The treatment of childhood cancer has improved remarkably in the past several decades. In the 1950s, less than 5 percent of children with leukemia survived, but today, survival from this disease approaches 90 percent! However, few people realize that not all children diagnosed with cancer experience the same benefit from advances in therapy. For reasons that are unclear, even today, many ethnic and racial minorities have worse outcomes, despite being offered equal opportunity for support and treatment.
Texas Children’s Cancer Center will host the inaugural Pediatric Cancer Disparities Symposium, presented by Northwestern Mutual Foundation and Alex’s Lemonade Stand Foundation, this week on Nov. 2. The purpose of this first-of-its-kind symposium, organized by my good friends, Texas Children’s Cancer Center epidemiologists Dr. Michael Scheurer and Dr. Philip Lupo, is to draw experts from around the world to explore ways to improve outcomes for all children with cancer, regardless of their background.

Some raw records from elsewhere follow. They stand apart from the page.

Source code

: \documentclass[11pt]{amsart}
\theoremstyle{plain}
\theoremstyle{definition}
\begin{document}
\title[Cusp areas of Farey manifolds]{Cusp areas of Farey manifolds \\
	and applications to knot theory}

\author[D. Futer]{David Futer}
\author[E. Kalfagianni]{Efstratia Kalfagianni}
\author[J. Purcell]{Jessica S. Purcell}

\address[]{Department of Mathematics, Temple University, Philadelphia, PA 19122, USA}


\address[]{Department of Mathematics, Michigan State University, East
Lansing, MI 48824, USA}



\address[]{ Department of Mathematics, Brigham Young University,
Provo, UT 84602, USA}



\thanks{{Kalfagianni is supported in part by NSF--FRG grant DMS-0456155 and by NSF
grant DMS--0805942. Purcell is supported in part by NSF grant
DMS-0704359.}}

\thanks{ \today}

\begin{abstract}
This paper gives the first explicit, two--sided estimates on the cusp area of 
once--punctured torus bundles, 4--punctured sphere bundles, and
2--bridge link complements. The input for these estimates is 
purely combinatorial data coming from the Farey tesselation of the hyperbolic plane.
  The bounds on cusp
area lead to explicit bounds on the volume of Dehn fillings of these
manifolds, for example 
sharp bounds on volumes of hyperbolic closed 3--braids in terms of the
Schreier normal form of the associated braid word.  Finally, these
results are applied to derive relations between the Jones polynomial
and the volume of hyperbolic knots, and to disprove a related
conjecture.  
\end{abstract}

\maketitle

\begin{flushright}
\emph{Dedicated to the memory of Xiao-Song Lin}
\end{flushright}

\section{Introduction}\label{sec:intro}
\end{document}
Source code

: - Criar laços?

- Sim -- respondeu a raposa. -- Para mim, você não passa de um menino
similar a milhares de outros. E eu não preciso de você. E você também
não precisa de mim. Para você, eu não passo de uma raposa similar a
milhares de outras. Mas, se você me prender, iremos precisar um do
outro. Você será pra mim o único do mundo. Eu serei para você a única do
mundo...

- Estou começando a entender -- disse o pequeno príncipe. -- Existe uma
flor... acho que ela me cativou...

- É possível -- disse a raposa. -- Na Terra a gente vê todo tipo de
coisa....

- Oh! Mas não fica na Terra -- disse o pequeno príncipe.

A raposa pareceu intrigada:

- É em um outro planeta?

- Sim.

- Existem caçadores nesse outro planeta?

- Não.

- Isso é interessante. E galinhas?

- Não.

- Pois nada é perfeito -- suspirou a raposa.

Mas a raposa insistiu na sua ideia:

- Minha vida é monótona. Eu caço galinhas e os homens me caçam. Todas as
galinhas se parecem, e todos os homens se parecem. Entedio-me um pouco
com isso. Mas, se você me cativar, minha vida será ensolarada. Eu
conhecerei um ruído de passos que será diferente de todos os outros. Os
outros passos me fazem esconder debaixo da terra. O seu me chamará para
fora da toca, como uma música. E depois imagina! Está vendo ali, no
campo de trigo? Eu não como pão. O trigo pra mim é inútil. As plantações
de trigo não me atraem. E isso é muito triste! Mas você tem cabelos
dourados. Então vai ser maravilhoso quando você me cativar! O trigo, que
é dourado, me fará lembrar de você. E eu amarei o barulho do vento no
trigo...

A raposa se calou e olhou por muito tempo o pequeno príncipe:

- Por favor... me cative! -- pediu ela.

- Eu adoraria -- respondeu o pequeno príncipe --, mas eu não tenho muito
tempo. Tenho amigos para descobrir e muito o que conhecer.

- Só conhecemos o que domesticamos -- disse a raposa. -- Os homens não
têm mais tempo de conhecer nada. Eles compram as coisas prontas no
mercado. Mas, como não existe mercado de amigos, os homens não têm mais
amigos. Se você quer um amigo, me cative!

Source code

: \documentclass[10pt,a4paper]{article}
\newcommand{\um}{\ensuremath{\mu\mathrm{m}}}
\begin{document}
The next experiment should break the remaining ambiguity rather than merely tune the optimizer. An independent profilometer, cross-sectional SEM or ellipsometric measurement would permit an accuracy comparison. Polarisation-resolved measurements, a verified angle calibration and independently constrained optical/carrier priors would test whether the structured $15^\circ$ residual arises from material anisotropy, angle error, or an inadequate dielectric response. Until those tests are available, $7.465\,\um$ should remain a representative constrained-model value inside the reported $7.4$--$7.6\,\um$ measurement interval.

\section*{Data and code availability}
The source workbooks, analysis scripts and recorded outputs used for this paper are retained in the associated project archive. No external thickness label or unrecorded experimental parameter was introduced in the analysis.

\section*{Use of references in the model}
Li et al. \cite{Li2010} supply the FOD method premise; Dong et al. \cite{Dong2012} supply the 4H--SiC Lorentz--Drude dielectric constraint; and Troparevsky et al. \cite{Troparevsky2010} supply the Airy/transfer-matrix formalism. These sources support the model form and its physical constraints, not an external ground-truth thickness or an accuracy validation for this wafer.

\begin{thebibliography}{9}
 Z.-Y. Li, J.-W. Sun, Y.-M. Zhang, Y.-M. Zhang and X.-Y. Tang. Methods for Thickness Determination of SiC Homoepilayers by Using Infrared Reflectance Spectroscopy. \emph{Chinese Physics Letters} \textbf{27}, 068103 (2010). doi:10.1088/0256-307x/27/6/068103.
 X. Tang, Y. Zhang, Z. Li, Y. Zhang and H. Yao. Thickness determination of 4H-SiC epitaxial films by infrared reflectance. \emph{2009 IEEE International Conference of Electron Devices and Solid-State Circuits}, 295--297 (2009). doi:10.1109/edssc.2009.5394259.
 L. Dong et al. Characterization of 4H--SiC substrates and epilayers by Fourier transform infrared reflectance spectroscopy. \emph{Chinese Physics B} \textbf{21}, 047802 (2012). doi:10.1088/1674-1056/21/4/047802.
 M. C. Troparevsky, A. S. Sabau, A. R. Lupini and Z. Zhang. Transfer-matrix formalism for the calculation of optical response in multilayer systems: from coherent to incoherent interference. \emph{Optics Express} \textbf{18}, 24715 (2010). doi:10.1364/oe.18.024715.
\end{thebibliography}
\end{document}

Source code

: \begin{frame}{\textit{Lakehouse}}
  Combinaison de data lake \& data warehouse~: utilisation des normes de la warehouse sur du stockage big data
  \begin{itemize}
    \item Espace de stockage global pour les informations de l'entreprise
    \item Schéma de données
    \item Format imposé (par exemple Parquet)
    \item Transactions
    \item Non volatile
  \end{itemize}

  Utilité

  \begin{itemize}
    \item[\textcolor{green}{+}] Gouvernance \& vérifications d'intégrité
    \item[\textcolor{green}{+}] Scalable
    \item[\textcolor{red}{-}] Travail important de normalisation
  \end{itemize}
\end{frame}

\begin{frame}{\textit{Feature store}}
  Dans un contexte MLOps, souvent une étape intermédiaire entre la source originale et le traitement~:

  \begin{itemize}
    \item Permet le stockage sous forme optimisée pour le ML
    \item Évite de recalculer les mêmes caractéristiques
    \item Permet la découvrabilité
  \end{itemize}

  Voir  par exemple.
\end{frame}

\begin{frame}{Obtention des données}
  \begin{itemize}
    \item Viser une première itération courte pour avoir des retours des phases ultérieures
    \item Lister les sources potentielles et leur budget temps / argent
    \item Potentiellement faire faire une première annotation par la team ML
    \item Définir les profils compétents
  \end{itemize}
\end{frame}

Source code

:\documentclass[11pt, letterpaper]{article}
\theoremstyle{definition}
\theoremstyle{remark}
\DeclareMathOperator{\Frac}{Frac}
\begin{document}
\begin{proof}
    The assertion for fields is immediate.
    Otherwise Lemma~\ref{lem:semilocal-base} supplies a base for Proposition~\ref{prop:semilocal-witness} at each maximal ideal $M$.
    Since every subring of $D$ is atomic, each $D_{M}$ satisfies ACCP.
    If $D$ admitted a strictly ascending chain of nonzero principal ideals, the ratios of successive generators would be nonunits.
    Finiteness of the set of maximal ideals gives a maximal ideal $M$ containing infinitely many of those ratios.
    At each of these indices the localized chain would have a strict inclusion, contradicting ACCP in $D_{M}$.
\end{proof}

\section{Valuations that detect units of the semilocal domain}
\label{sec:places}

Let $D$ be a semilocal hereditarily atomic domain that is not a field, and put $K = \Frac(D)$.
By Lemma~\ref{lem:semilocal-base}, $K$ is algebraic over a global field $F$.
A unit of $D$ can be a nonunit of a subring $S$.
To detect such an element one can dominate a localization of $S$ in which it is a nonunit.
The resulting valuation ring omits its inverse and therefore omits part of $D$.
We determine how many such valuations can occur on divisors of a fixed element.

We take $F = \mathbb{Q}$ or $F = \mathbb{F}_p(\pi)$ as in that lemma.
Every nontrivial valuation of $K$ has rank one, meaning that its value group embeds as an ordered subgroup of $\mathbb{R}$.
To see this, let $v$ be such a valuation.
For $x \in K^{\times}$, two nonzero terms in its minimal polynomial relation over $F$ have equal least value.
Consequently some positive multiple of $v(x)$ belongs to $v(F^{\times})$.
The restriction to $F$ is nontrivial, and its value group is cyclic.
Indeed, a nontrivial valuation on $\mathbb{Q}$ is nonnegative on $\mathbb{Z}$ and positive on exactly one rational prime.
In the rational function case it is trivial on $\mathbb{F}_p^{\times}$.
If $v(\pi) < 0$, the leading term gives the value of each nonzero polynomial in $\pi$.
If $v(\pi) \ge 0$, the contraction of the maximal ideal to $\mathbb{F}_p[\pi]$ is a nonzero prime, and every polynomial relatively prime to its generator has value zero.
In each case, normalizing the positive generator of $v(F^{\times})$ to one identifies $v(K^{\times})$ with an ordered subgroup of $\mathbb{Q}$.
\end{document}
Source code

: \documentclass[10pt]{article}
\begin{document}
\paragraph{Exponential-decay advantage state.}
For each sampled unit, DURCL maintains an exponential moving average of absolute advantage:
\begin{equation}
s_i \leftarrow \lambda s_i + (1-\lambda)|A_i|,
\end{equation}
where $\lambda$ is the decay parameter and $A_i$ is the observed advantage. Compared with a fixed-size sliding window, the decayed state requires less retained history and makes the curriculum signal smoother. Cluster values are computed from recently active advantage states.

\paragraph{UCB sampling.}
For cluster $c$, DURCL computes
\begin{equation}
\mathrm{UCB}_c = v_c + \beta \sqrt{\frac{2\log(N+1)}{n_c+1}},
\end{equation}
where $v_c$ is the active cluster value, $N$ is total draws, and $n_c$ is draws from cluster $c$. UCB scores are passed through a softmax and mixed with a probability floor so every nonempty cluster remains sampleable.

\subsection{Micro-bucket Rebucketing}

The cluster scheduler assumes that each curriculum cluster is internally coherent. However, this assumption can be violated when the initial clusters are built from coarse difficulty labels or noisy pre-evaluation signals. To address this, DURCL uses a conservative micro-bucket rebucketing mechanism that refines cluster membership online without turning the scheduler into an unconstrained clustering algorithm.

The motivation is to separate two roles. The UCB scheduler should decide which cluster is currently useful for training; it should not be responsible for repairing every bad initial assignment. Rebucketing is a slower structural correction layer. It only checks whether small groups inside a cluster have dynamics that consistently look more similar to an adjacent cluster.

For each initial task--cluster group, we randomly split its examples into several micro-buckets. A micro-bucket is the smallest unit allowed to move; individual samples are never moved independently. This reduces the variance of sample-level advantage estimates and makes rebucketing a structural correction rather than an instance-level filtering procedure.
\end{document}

In a session focused on Hispanic children diagnosed with leukemia, I’ll be talking about underlying genetic differences that may help explain the increase in treatment side effects we see in Hispanics, and how these differences may affect survival. Of the children we treat in our clinic, 35 to 40 percent are Hispanic. As a bilingual provider with a Hispanic background (my father is first-generation Cuban), I feel I have a special connection with my Spanish-speaking patients. I’ve noticed that families are often relieved to find a provider who can speak to them in their native language, who can offer direct support, comfort, and ease their journey to remission and cure.
At Texas Children’s, we see the diversity of our patient population as a unique strength and opportunity for outreach. I’m proud to be a part of the Pediatric Cancer Disparities Symposium, collaborating with our international colleagues to raise awareness of cancer outcome disparities and working toward a day when all children whose lives are affected by cancer may benefit equally from research advances.